Description of problem: Currently a shadowd with jobs that has become disconnected from a startd that is listening on a new port tries in vain to reconnect on the old startd port. The lease will eventually expire and shadowd will go back through a full reconnection sequence and the shadow jobs will be re-started successfully. This process could be expedited if the shadowd after a configured amount of time or failed reconnect attempts tries to get the new port from some config lookup (i.e., before the lease expires).
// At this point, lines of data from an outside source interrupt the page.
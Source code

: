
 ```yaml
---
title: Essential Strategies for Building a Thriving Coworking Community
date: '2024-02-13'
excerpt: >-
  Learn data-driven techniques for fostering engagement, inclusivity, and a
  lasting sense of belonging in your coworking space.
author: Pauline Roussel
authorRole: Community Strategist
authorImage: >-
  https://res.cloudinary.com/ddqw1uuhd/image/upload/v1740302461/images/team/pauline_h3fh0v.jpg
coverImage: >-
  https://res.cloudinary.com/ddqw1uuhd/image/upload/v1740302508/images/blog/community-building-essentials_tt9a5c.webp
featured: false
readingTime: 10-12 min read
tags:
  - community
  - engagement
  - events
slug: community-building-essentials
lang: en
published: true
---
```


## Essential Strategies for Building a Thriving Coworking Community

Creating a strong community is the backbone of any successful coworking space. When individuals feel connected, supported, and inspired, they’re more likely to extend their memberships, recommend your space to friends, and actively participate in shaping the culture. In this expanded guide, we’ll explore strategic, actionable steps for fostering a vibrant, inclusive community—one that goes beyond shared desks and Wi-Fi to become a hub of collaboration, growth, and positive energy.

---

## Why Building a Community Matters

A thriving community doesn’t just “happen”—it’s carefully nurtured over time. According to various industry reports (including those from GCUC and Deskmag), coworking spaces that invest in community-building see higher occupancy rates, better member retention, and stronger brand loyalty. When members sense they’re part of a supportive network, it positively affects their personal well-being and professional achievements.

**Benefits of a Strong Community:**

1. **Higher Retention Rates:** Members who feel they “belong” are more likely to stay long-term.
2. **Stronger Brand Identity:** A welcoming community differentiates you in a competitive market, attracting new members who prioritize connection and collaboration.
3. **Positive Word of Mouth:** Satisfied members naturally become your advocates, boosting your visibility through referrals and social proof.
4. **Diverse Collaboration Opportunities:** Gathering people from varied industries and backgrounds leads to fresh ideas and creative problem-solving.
Version-Release number of selected component (if applicable): $CondorVersion: 7.2.0 Dec 16 2008 BuildID: RH-7.2.0-0.13.el5 PRE-RELEASE-UWCS $ $CondorPlatform: X86_64-LINUX_RHEL5 $ How reproducible: Should be 100% Steps to Reproduce: 1. Start personal condor as service 2. Submit 30 sleep jobs 3. Note normal slot/job dispatch behavior in steady state 4. Restart condor services 5. Run condor_q and note jobs are in R 6. Run condor_status and note all slots are available and idle Actual results: After a condor restart, condor_q reports jobs in R state but condor_status says slots are Unclaimed. The ShadowLog reports the re-connection attempts and failures. Expected results: The queued jobs should be run after a condor restart assuming slots are available. Additional info: Couldn't this just be achieved by tweaking the lease expiry time?
A workaround may be to use STARTD_ARGS = -p 1234 and have the Startd always come up on the same port.
Does this issue even exist any more if one uses shared_port?
Perhaps not.
I can not repro the above according to the instructions (default using shared port).